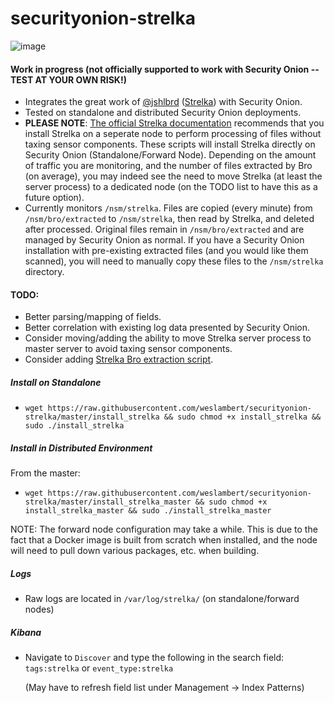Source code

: # securityonion-strelka

![image](https://user-images.githubusercontent.com/16829864/51959540-ddc9f900-2422-11e9-9fbe-1ea1197c7d96.png)

#### Work in progress (not officially supported to work with Security Onion -- TEST AT YOUR OWN RISK!) 
  - Integrates the great work of [@jshlbrd](https://github.com/jshlbrd) ([Strelka](https://github.com/target/strelka)) with Security Onion. 
  - Tested on standalone and distributed Security Onion deployments.
  - **PLEASE NOTE**: [The official Strelka documentation](https://github.com/target/strelka#should-i-run-my-strelka-cluster-on-my-brosuricata-network-sensor) recommends that you install Strelka on a seperate node to perform processing of files without taxing sensor components.  These scripts will install Strelka directly on Security Onion (Standalone/Forward Node). Depending on the amount of traffic you are monitoring, and the number of files extracted by Bro (on average), you may indeed see the need to move Strelka (at least the server process) to a dedicated node (on the TODO list to have this as a future option).
  - Currently monitors `/nsm/strelka`.  Files are copied (every minute) from `/nsm/bro/extracted` to `/nsm/strelka`, then read by Strelka, and deleted after processed.  Original files remain in `/nsm/bro/extracted` and are managed by Security Onion as normal.  If you have a Security Onion installation with pre-existing extracted files (and you would like them scanned), you will need to manually copy these files to the `/nsm/strelka` directory.
  
#### TODO:
  - Better parsing/mapping of fields.
  - Better correlation with existing log data presented by Security Onion.
  - Consider moving/adding the ability to move Strelka server process to master server to avoid taxing sensor components.
  - Consider adding [Strelka Bro extraction script](https://github.com/target/strelka/blob/master/etc/bro/extract-strelka.bro).
  
##### Install on Standalone

- `wget https://raw.githubusercontent.com/weslambert/securityonion-strelka/master/install_strelka && sudo chmod +x install_strelka && sudo ./install_strelka`    

##### Install in Distributed Environment

From the master:

- `wget https://raw.githubusercontent.com/weslambert/securityonion-strelka/master/install_strelka_master && sudo chmod +x install_strelka_master && sudo ./install_strelka_master` 

NOTE: The forward node configuration may take a while.  This is due to the fact that a Docker image is built from scratch when installed, and the node will need to pull down various packages, etc. when building. 

##### Logs

- Raw logs are located in `/var/log/strelka/` (on standalone/forward nodes)

##### Kibana
- Navigate to `Discover` and type the following in the search field:
`tags:strelka` or `event_type:strelka`

    (May have to refresh field list under Management -> Index Patterns)
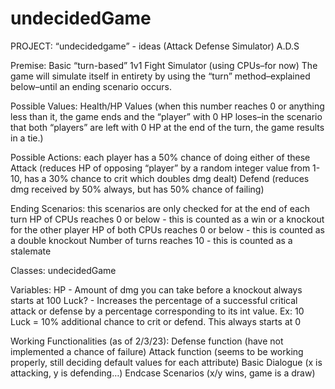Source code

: # undecidedGame
PROJECT: “undecidedgame” - ideas (Attack Defense Simulator) A.D.S

Premise: Basic “turn-based” 1v1 Fight Simulator (using CPUs–for now)
The game will simulate itself in entirety by using the “turn” method–explained below–until an ending scenario occurs.

Possible Values:
Health/HP Values (when this number reaches 0 or anything less than it, the game ends and the “player” with 0 HP loses–in the scenario that both “players” are left with 0 HP at the end of the turn, the game results in a tie.)

Possible Actions: each player has a 50% chance of doing either of these
Attack (reduces HP of opposing “player” by a random integer value from 1-10, has a 30% chance to crit which doubles dmg dealt)
Defend (reduces dmg received by 50% always, but has 50% chance of failing)

Ending Scenarios: this scenarios are only checked for at the end of each turn
HP of CPUs reaches 0 or below - this is counted as a win or a knockout for the other player
HP of both CPUs reaches 0 or below - this is counted as a double knockout
Number of turns reaches 10 - this is counted as a stalemate

Classes:
undecidedGame

Variables:
HP - Amount of dmg you can take before a knockout always starts at 100
Luck? - Increases the percentage of a successful critical attack or defense by a percentage corresponding to its int value. Ex: 10 Luck = 10% additional chance to crit or defend. This always starts at 0

Working Functionalities (as of 2/3/23):
Defense function (have not implemented a chance of failure)
Attack function (seems to be working properly, still deciding default values for each attribute)
Basic Dialogue (x is attacking, y is defending…)
Endcase Scenarios (x/y wins, game is a draw)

*****

EXERCISE PROMPT: Line by line, restate the data above exactly as it stands, minus the pictures.

THE COMPLETED TASK:
Source code

: # securityonion-strelka

![image](https://user-images.githubusercontent.com/16829864/51959540-ddc9f900-2422-11e9-9fbe-1ea1197c7d96.png)

#### Work in progress (not officially supported to work with Security Onion -- TEST AT YOUR OWN RISK!) 
  - Integrates the great work of [@jshlbrd](https://github.com/jshlbrd) ([Strelka](https://github.com/target/strelka)) with Security Onion. 
  - Tested on standalone and distributed Security Onion deployments.
  - **PLEASE NOTE**: [The official Strelka documentation](https://github.com/target/strelka#should-i-run-my-strelka-cluster-on-my-brosuricata-network-sensor) recommends that you install Strelka on a seperate node to perform processing of files without taxing sensor components.  These scripts will install Strelka directly on Security Onion (Standalone/Forward Node). Depending on the amount of traffic you are monitoring, and the number of files extracted by Bro (on average), you may indeed see the need to move Strelka (at least the server process) to a dedicated node (on the TODO list to have this as a future option).
  - Currently monitors `/nsm/strelka`.  Files are copied (every minute) from `/nsm/bro/extracted` to `/nsm/strelka`, then read by Strelka, and deleted after processed.  Original files remain in `/nsm/bro/extracted` and are managed by Security Onion as normal.  If you have a Security Onion installation with pre-existing extracted files (and you would like them scanned), you will need to manually copy these files to the `/nsm/strelka` directory.
  
#### TODO:
  - Better parsing/mapping of fields.
  - Better correlation with existing log data presented by Security Onion.
  - Consider moving/adding the ability to move Strelka server process to master server to avoid taxing sensor components.
  - Consider adding [Strelka Bro extraction script](https://github.com/target/strelka/blob/master/etc/bro/extract-strelka.bro).
  
##### Install on Standalone

- `wget https://raw.githubusercontent.com/weslambert/securityonion-strelka/master/install_strelka && sudo chmod +x install_strelka && sudo ./install_strelka`    

##### Install in Distributed Environment

From the master:

- `wget https://raw.githubusercontent.com/weslambert/securityonion-strelka/master/install_strelka_master && sudo chmod +x install_strelka_master && sudo ./install_strelka_master` 

NOTE: The forward node configuration may take a while.  This is due to the fact that a Docker image is built from scratch when installed, and the node will need to pull down various packages, etc. when building. 

##### Logs

- Raw logs are located in `/var/log/strelka/` (on standalone/forward nodes)

##### Kibana
- Navigate to `Discover` and type the following in the search field:
`tags:strelka` or `event_type:strelka`

    (May have to refresh field list under Management -> Index Patterns)
Source code

: # undecidedGame
PROJECT: “undecidedgame” - ideas (Attack Defense Simulator) A.D.S

Premise: Basic “turn-based” 1v1 Fight Simulator (using CPUs–for now)
The game will simulate itself in entirety by using the “turn” method–explained below–until an ending scenario occurs.

Possible Values:
Health/HP Values (when this number reaches 0 or anything less than it, the game ends and the “player” with 0 HP loses–in the scenario that both “players” are left with 0 HP at the end of the turn, the game results in a tie.)

Possible Actions: each player has a 50% chance of doing either of these
Attack (reduces HP of opposing “player” by a random integer value from 1-10, has a 30% chance to crit which doubles dmg dealt)
Defend (reduces dmg received by 50% always, but has 50% chance of failing)

Ending Scenarios: this scenarios are only checked for at the end of each turn
HP of CPUs reaches 0 or below - this is counted as a win or a knockout for the other player
HP of both CPUs reaches 0 or below - this is counted as a double knockout
Number of turns reaches 10 - this is counted as a stalemate

Classes:
undecidedGame

Variables:
HP - Amount of dmg you can take before a knockout always starts at 100
Luck? - Increases the percentage of a successful critical attack or defense by a percentage corresponding to its int value. Ex: 10 Luck = 10% additional chance to crit or defend. This always starts at 0

Working Functionalities (as of 2/3/23):
Defense function (have not implemented a chance of failure)
Attack function (seems to be working properly, still deciding default values for each attribute)
Basic Dialogue (x is attacking, y is defending…)
Endcase Scenarios (x/y wins, game is a draw)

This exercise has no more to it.